> _WORK REQUEST_:
Lines below starting with the line with "#### Passing multiple" and going on through the line with "The second and" must be output exactly; the rest of the records must be left out.

[Document images with source code]
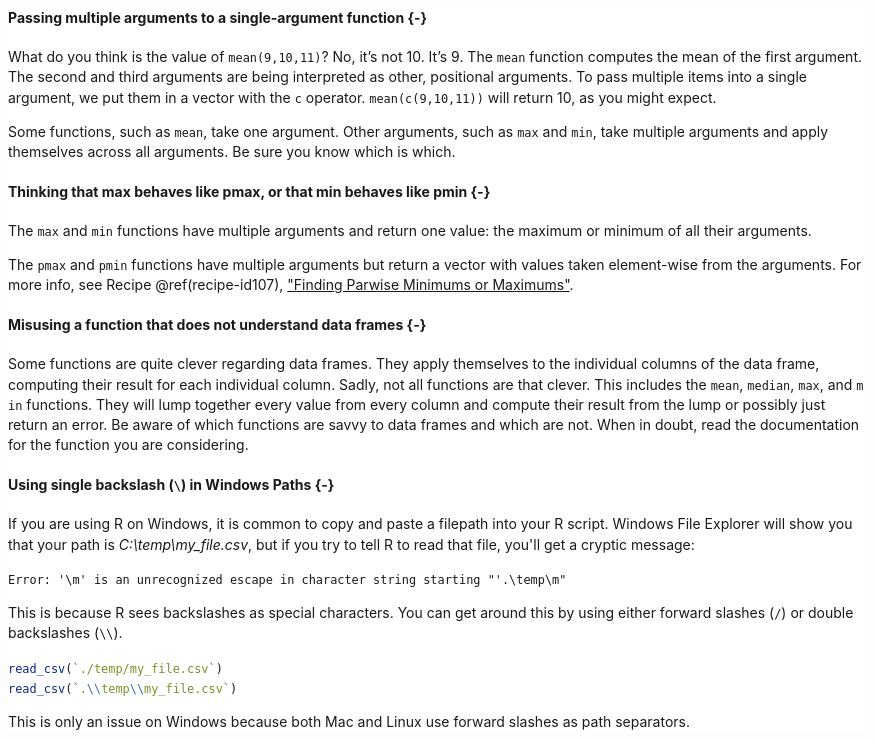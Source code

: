 
#### Passing multiple arguments to a single-argument function {-}  
What do you think is the value of `mean(9,10,11)`? No, it’s not 10.
It’s 9. The `mean` function computes the mean of the first argument.
The second and third arguments are being interpreted as other,
positional arguments. To pass multiple items into a single argument, we put them in a vector with the `c` operator. `mean(c(9,10,11))` will return 10, as you might expect. 

Some functions, such as `mean`, take one argument. Other arguments,
such as `max` and `min`, take multiple arguments and apply
themselves across all arguments. Be sure you know which is which.

#### Thinking that max behaves like pmax, or that min behaves like pmin {-}  
The `max` and `min` functions have multiple arguments and return one
value: the maximum or minimum of all their arguments.

The `pmax` and `pmin` functions have multiple arguments but return a
vector with values taken element-wise from the arguments. For more info, see Recipe \@ref(recipe-id107),
["Finding Parwise Minimums or Maximums"](#recipe-id107).

#### Misusing a function that does not understand data frames {-}  
Some functions are quite clever regarding data frames. They apply
themselves to the individual columns of the data frame, computing
their result for each individual column. Sadly, not all functions are that clever.
This includes the
`mean`, `median`, `max`, and `min` functions. They will lump together every
value from every column and compute their result from the lump or possibly just return     an error. Be aware of which functions are
savvy to data frames and which are not. When in doubt, read the documentation for the function you are considering. 

#### Using single backslash (`\`) in Windows Paths {-}

If you are using R on Windows, it is common to copy and paste a filepath into your R script. Windows File Explorer will show you that your path is *C:\\temp\\my_file.csv*, but if you try to tell R to read that file, you'll get a cryptic message:

```
Error: '\m' is an unrecognized escape in character string starting "'.\temp\m"
```

This is because R sees backslashes as special characters. You can get around this by using either forward slashes (`/`) or double backslashes (`\\`). 


```r
read_csv(`./temp/my_file.csv`)
read_csv(`.\\temp\\my_file.csv`)
```
This is only an issue on Windows because both Mac and Linux use forward slashes as path separators.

> _SOLUTION FOR THIS EXERCISE_:
#### Passing multiple arguments to a single-argument function {-}  
What do you think is the value of `mean(9,10,11)`? No, it’s not 10.
It’s 9. The `mean` function computes the mean of the first argument.
The second and third arguments are being interpreted as other,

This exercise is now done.